03.22.01

Anon Good Nurse

A sense of closure tonight. Our rugby "party." Awards banquet I guess. Thursday next is the Athletic Banquet. This year rouning to a close is not as nostalgic as the last two I've experienced. I've declared my major and applied to be a frosh leader and in T-minus sixteen days I will have sucessfully completed year one of university. Congradulations. Though it doesn't feel like much of an accomplishment, more like a requirement. Not forced by others but something that I always expected and knew I wanted to do. And would have been pissed at myself if I hadn't because I know I'm capable.

Don't underestimate the silent person in a group. It is often what happens to me, I get overlooked. But I think there's more to Carrie Mumford that I imagined. I wonder if she submitted anything to the Anthology. It wouldn't overly suprise me to see her there on the 30th.
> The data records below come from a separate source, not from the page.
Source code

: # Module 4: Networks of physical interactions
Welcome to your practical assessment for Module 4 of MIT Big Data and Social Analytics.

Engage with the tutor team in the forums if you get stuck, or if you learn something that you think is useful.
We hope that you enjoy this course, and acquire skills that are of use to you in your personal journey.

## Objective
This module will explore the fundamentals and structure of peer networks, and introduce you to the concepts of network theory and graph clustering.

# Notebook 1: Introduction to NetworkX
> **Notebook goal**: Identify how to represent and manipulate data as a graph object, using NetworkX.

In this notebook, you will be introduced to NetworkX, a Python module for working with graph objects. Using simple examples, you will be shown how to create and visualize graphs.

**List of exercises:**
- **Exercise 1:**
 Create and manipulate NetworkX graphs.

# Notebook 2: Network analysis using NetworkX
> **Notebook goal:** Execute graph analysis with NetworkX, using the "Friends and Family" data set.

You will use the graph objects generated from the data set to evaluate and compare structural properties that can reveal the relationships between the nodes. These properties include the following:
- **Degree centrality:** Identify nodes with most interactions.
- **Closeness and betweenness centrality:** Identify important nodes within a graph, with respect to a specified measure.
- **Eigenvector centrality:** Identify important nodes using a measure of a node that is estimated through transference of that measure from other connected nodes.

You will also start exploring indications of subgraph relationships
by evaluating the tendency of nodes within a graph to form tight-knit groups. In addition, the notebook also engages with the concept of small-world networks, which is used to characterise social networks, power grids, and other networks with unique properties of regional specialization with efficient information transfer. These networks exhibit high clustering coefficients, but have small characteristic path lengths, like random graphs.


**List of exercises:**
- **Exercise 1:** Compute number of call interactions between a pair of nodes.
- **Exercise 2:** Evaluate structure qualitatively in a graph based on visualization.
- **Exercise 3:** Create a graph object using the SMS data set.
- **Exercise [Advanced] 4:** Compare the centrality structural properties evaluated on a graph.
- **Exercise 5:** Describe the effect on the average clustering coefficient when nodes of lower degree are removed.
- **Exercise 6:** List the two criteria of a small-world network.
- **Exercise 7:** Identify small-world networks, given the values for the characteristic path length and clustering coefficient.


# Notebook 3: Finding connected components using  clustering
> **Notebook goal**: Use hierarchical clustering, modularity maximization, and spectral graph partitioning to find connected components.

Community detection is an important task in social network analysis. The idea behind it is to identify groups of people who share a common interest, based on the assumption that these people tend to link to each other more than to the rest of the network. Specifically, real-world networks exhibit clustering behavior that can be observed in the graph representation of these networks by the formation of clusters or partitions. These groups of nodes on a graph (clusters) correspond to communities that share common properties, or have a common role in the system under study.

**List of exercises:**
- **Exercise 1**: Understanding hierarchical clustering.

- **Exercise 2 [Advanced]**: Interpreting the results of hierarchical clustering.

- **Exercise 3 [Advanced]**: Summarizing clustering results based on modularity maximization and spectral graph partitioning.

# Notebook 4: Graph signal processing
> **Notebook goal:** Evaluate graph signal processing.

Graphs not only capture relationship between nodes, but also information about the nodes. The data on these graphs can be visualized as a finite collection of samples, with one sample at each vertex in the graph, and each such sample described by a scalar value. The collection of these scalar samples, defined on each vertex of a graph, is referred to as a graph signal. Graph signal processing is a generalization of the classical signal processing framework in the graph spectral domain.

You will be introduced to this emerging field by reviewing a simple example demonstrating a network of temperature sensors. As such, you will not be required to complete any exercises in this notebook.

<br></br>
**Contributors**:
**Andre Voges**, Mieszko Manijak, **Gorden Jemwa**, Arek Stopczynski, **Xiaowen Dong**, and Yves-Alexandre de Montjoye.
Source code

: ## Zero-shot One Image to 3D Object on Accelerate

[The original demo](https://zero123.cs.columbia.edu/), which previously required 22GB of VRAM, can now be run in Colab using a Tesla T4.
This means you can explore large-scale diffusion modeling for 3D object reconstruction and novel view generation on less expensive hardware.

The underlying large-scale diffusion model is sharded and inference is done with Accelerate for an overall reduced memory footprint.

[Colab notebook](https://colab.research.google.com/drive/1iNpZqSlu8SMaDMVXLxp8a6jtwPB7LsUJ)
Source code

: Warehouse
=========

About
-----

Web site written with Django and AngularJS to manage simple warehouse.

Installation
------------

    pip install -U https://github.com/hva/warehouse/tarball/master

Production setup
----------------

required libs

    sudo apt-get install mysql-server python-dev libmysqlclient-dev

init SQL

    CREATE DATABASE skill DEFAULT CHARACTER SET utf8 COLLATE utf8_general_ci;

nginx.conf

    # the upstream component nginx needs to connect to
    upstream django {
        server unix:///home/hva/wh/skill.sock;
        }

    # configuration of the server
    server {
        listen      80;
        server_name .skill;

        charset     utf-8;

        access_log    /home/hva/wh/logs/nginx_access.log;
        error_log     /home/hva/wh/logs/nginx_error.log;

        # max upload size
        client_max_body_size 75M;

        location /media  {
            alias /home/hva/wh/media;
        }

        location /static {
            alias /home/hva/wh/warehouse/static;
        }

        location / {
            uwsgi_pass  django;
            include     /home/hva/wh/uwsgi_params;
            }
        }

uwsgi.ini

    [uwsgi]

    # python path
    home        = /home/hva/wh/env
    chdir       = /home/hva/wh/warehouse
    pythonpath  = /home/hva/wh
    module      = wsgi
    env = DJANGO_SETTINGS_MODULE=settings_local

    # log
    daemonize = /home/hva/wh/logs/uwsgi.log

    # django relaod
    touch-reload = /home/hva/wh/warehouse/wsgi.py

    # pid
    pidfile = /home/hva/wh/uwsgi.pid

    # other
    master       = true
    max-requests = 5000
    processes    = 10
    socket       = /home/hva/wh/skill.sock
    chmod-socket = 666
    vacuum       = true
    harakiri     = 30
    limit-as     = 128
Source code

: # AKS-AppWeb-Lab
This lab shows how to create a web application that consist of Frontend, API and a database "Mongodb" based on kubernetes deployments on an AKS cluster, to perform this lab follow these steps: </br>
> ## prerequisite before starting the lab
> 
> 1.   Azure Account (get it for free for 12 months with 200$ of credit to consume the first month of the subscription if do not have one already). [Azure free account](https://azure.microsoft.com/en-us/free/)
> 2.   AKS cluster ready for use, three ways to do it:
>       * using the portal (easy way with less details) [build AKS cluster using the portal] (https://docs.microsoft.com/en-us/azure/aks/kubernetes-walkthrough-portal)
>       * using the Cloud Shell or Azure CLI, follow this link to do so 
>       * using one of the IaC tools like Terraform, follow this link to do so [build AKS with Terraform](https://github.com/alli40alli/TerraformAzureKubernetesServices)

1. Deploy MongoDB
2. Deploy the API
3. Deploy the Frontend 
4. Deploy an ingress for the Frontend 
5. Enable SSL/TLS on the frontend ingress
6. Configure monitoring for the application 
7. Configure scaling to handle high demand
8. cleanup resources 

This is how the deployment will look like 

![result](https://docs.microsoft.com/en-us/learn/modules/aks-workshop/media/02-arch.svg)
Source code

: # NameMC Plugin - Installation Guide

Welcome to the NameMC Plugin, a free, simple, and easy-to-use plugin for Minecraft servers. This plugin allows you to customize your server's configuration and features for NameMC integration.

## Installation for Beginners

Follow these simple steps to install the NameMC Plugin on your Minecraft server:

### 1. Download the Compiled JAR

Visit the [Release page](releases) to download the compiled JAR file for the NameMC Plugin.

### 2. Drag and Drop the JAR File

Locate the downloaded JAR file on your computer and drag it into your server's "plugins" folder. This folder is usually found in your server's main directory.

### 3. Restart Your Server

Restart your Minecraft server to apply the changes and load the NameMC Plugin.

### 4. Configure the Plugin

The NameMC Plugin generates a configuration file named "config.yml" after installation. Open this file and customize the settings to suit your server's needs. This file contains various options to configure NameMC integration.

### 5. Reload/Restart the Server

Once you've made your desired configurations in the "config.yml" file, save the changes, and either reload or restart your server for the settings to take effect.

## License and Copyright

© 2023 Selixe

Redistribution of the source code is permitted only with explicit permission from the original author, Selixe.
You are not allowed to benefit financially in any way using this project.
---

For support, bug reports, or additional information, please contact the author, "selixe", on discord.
I would love a bit of the physical of a relationship without the emotional. But even if I found someone who is willing to give me that, I know I can't give me that, can't be that way. Can't create my own line of notches on the bedpost. And it's the continuous circle I'm in. That I'm learning to deal with. Because I don't count on a guy to come along and save me. For one, I don't need to be saved. I can do that myself. And because I might turn blue if I hold my breath. Because sometimes I doubt that there is anyone for me. It's not like I feel my life is lacking because of the lack of a boyfriend. Because I don't need a guy to complete me. I'm fairly complete the way I am now. And on that note, goodnight. Peace.